Et si c'était vraiment elle, la grande gagnante de la Coupe du Monde ? Car Madonna a bel et bien marqué les esprits lors du show de la mi-temps. Accompagnée de Ronaldo et Ronaldinho, la Reine de la pop a revisité son tube Music en version disco, dans une ambiance festive.
Si certains ont encore fait preuve d'âgisme à son égard, la chanteuse a réussi son pari en continuant de défendre magnifiquement son dernier album Confessions II, numéro un dans le monde entier.
Madonna a d'ailleurs profité de cette immense exposition médiatique (plus d'un milliard de téléspectateurs) pour mettre en vente, sur son site officiel, un maillot de foot très spécial. D'un rose pétant, on peut y lire "Madonna", "Confessions on a Dancefloor Part II", le chiffre "02" ainsi qu'une image en surimpression d'une des pochettes de l'album. Valeur du maillot ? 71,95 euros.
L'interprète de Vogue est la nouvelle star à suivre cette tendance : de plus en plus d'artistes et de groupes se mettent ainsi à vendre des maillots de foot, ou "jersey" en anglais, à leur effigie sur leur site officiel ou à leurs concerts.
Même les membres de BTS sont apparus avec des maillots personnalisés pour ce show de la mi-temps.
Mais pourquoi un tel engouement des artistes, et donc du public, pour ces "jerseys" ?
L'origine de cette hype vient de plusieurs camps. Tout d'abord dans le milieu de l'électro, avec ses DJs montant sur scène avec des maillots d'équipes locales. À Naples, la productrice belge Charlotte de Witte est apparue avec un maillot à l'effigie du SSC Napoli, tout en croquant dans une part de pizza. La vidéo de ce moment a cartonné sur les réseaux sociaux et a même été repartagée par le club en question.
Un "énorme outil marketing" selon Martin Munier, cofondateur du club parisien Sacré. Dans les colonnes de L'Équipe, il explique que les DJs qui s'y produisent se voient remettre un maillot à l'effigie du temple de la nuit :
“Ces maillots véhiculent notre image d’une façon qu’on trouve cool. On les fait floquer, on se renseigne sur les numéros préférés des uns et des autres. À l’arrivée, l’idée, c’est aussi qu’ils puissent vivre dans tous les festivals de la planète, qu’on retrouve un petit peu de nous partout.”

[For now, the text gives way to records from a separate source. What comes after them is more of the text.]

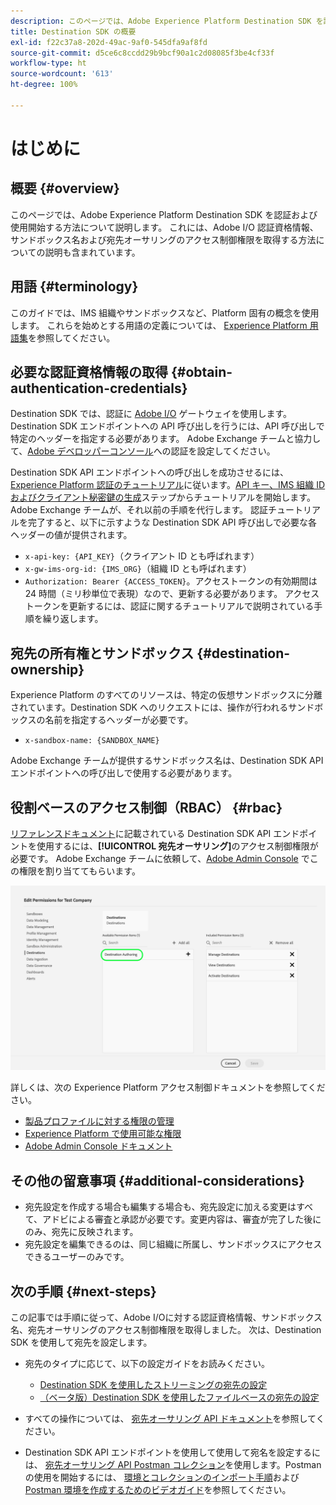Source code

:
 ```yaml
---
description: このページでは、Adobe Experience Platform Destination SDK を認証および使用開始する方法について説明します。 これには、Adobe I/O 認証資格情報、サンドボックス名および宛先オーサリングのアクセス制御権限を取得する方法についての説明も含まれています。
title: Destination SDK の概要
exl-id: f22c37a8-202d-49ac-9af0-545dfa9af8fd
source-git-commit: d5ce6c8ccdd29b9bcf90a1c2d08085f3be4cf33f
workflow-type: ht
source-wordcount: '613'
ht-degree: 100%

---
```


# はじめに

## 概要 {#overview}

このページでは、Adobe Experience Platform Destination SDK を認証および使用開始する方法について説明します。 これには、Adobe I/O 認証資格情報、サンドボックス名および宛先オーサリングのアクセス制御権限を取得する方法についての説明も含まれています。

## 用語 {#terminology}

このガイドでは、IMS 組織やサンドボックスなど、Platform 固有の概念を使用します。 これらを始めとする用語の定義については、 [Experience Platform 用語集](https://experienceleague.adobe.com/docs/experience-platform/landing/glossary.html?lang=ja)を参照してください。

## 必要な認証資格情報の取得 {#obtain-authentication-credentials}

Destination SDK では、認証に [Adobe I/O](https://www.adobe.io/) ゲートウェイを使用します。 Destination SDK エンドポイントへの API 呼び出しを行うには、API 呼び出しで特定のヘッダーを指定する必要があります。 Adobe Exchange チームと協力して、[Adobe デベロッパーコンソール](https://developer.adobe.com/console)への認証を設定してください。

Destination SDK API エンドポイントへの呼び出しを成功させるには、 [Experience Platform 認証のチュートリアル](https://experienceleague.adobe.com/docs/experience-platform/landing/platform-apis/api-authentication.html?lang=ja)に従います。[API キー、IMS 組織 ID およびクライアント秘密鍵の生成](https://experienceleague.adobe.com/docs/experience-platform/landing/platform-apis/api-authentication.html?lang=ja#api-ims-secret)ステップからチュートリアルを開始します。 Adobe Exchange チームが、それ以前の手順を代行します。 認証チュートリアルを完了すると、以下に示すような Destination SDK API 呼び出しで必要な各ヘッダーの値が提供されます。

* `x-api-key: {API_KEY}`（クライアント ID とも呼ばれます）
* `x-gw-ims-org-id: {IMS_ORG}`（組織 ID とも呼ばれます）
* `Authorization: Bearer {ACCESS_TOKEN}`。アクセストークンの有効期間は 24 時間（ミリ秒単位で表現）なので、更新する必要があります。 アクセストークンを更新するには、認証に関するチュートリアルで説明されている手順を繰り返します。

<!--

### Obtain `Authorization: Bearer {ACCESS_TOKEN}`

To obtain the `{ACCESS_TOKEN}`, you must generate a JWT token and exchange it for the access token. Follow the steps below:

1. Follow the instructions in the [Generate JWT section](https://www.adobe.io/apis/experienceplatform/console/docs.html#!AdobeDocs/adobeio-console/master/credentials.md) in the credentials guide.
2. Follow the instructions in [Step 3: try it](https://www.adobe.io/authentication/auth-methods.html#!AdobeDocs/adobeio-auth/master/AuthenticationOverview/ServiceAccountIntegration.md) in the Service account connection guide.

You now have the required authentication headers `x-api-key: {API_KEY}`, `x-gw-ims-org-id: {IMS_ORG}`, and `Authorization: Bearer {ACCESS_TOKEN}`.

>[!NOTE]
>
>The access token has an expiration time of 24 hours, expressed in milliseconds, so you will have to refresh it. To refresh the access token, repeat the steps outlined in this section.

-->

## 宛先の所有権とサンドボックス {#destination-ownership}

Experience Platform のすべてのリソースは、特定の仮想サンドボックスに分離されています。Destination SDK へのリクエストには、操作が行われるサンドボックスの名前を指定するヘッダーが必要です。

* `x-sandbox-name: {SANDBOX_NAME}`

Adobe Exchange チームが提供するサンドボックス名は、Destination SDK API エンドポイントへの呼び出しで使用する必要があります。

## 役割ベースのアクセス制御（RBAC） {#rbac}

[リファレンスドキュメント](./configuration-options.md)に記載されている Destination SDK API エンドポイントを使用するには、**[!UICONTROL 宛先オーサリング]**&#x200B;のアクセス制御権限が必要です。 Adobe Exchange チームに依頼して、[Adobe Admin Console](https://adminconsole.adobe.com/) でこの権限を割り当ててもらいます。

![宛先オーサリング権限](./assets/destination-authoring-permission.png)

詳しくは、次の Experience Platform アクセス制御ドキュメントを参照してください。

* [製品プロファイルに対する権限の管理](/help/access-control/ui/permissions.md)
* [Experience Platform で使用可能な権限](/help/access-control/home.md#permissions)
* [Adobe Admin Console ドキュメント](https://helpx.adobe.com/jp/enterprise/using/admin-console.html)

## その他の留意事項 {#additional-considerations}

* 宛先設定を作成する場合も編集する場合も、宛先設定に加える変更はすべて、アドビによる審査と承認が必要です。変更内容は、審査が完了した後にのみ、宛先に反映されます。
* 宛先設定を編集できるのは、同じ組織に所属し、サンドボックスにアクセスできるユーザーのみです。

## 次の手順 {#next-steps}

この記事では手順に従って、Adobe I/Oに対する認証資格情報、サンドボックス名、宛先オーサリングのアクセス制御権限を取得しました。 次は、Destination SDK を使用して宛先を設定します。

* 宛先のタイプに応じて、以下の設定ガイドをお読みください。

   * [Destination SDK を使用したストリーミングの宛先の設定](./configure-destination-instructions.md)
   * [（ベータ版）Destination SDK を使用したファイルベースの宛先の設定](./configure-file-based-destination-instructions.md)

* すべての操作については、 [宛先オーサリング API ドキュメント](https://www.adobe.io/experience-platform-apis/references/destination-authoring/)を参照してください。
* Destination SDK API エンドポイントを使用して使用して宛名を設定するには、 [宛先オーサリング API Postman コレクション](https://github.com/adobe/experience-platform-postman-samples/blob/master/apis/experience-platform/Destination%20Authoring%20API.postman_collection.json)を使用します。Postman の使用を開始するには、 [環境とコレクションのインポート手順](https://learning.postman.com/docs/getting-started/importing-and-exporting-data/)および [Postman 環境を作成するためのビデオガイド](https://video.tv.adobe.com/v/28832)を参照してください。
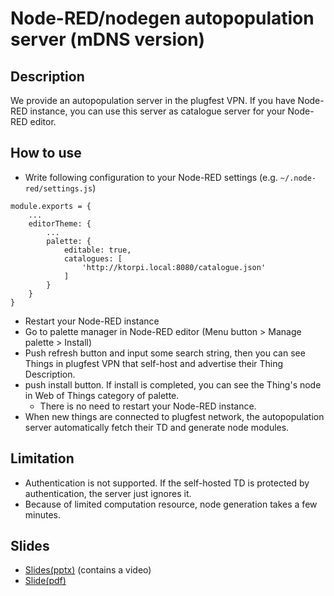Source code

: # Node-RED/nodegen autopopulation server (mDNS version)

## Description

We provide an autopopulation server in the plugfest VPN.
If you have Node-RED instance, you can use this server as catalogue server for your Node-RED editor.

## How to use

- Write following configuration to your Node-RED settings (e.g. `~/.node-red/settings.js`)
```
module.exports = {
    ...
    editorTheme: {
        ...
        palette: {
            editable: true,
            catalogues: [
                'http://ktorpi.local:8080/catalogue.json'
            ] 
        }
    }
}
```

- Restart your Node-RED instance
- Go to palette manager in Node-RED editor (Menu button > Manage palette > Install)
- Push refresh button and input some search string, then you can see Things in plugfest VPN that self-host and advertise their Thing Description.
- push install button.  If install is completed, you can see the Thing's node in Web of Things category of palette.
  - There is no need to restart your Node-RED instance.
- When new things are connected to plugfest network, the autopopulation server automatically fetch their TD and generate node modules. 

## Limitation
- Authentication is not supported.  If the self-hosted TD is protected by authentication, the server just ignores it.
- Because of limited computation resource, node generation takes a few minutes.

## Slides
- [Slides(pptx)](./2020-10-01-nodered-mdns.pptx) (contains a video)
- [Slide(pdf)](./2020-10-01-nodered-mdns.pdf)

Oasis y est aussi pour quelque chose. Immenses fans de foot et de Manchester City, les frères Gallagher ont mis en vente des "jerseys" Oasis, en collaboration avec Adidas, lors des concerts de leur tournée de reformation en 2025. Des pièces en édition limitées qui se sont arrachées et qui se revendent aujourd'hui à prix d'or.
© DR / Adidas
Depuis, tout le monde s'y met, et principalement dans le milieu du rock : AC/DC, Green Day, Deftones, Motorhead, Vampire Weekend, Idles, Geese... Le groupe irlandais Fontaines D.C. est un des exemples les plus probants, puisque son guitariste Carlos O'Connell a dessiné le maillot du Bohemian FC, club de Dublin.
Du côté des popstars, Lady Gaga, Beyoncé ou Dua Lipa ont déjà franchi le pas tandis qu'en France, les rappeurs Damso et Jul en vendent durant leurs derniers concerts.
© Zuma Press / Bestimage
Une façon de se démarquer du t-shirt classique de groupe, que l'on retrouve maintenant vendu dans les grandes enseignes comme H&M, Primark ou Pull & Bear pour les Nirvana, Red Hot Chili Peppers et autres Pink Floyd. Une nouvelle étape est donc franchie avec ces maillots, souvent vendus plus chers qu'un vêtement classique dans les stands de merchandising (environ 80 euros contre 50).
La collaboration marche aussi dans l'autre sens : Rosalía ou les Rolling Stones ont vu leur nom apparaître sur des maillots du FC Barcelone portés par les joueurs. Le groupe de rock The Libertines a aussi apposé son nom sur celui du Margate FC. Ce qui aurait largement boosté les ventes de produits dérivés du petit club anglais situé dans le Kent.
© FC Barcelone
Les relations entre football et musique ont toujours existé, mais ces pièces vestimentaires ont largement contribué à leur rapprochement ces dernières années.
Tout en changeant l'image d'un vêtement autrefois considéré comme "ringard".
"Avant, quelqu'un qui en portait un en ville était perçu comme un plouc, un voyou. C'est sûr que ça a complètement changé : on n'est plus forcément sur un article de sport mais un vêtement de mode. Au point de voir des artistes émergents en mettre, alors qu'ils n'ont pas forcément de lien avec cet univers". (Hippolyte Genaud, le co-fondateur du magasin LineUp).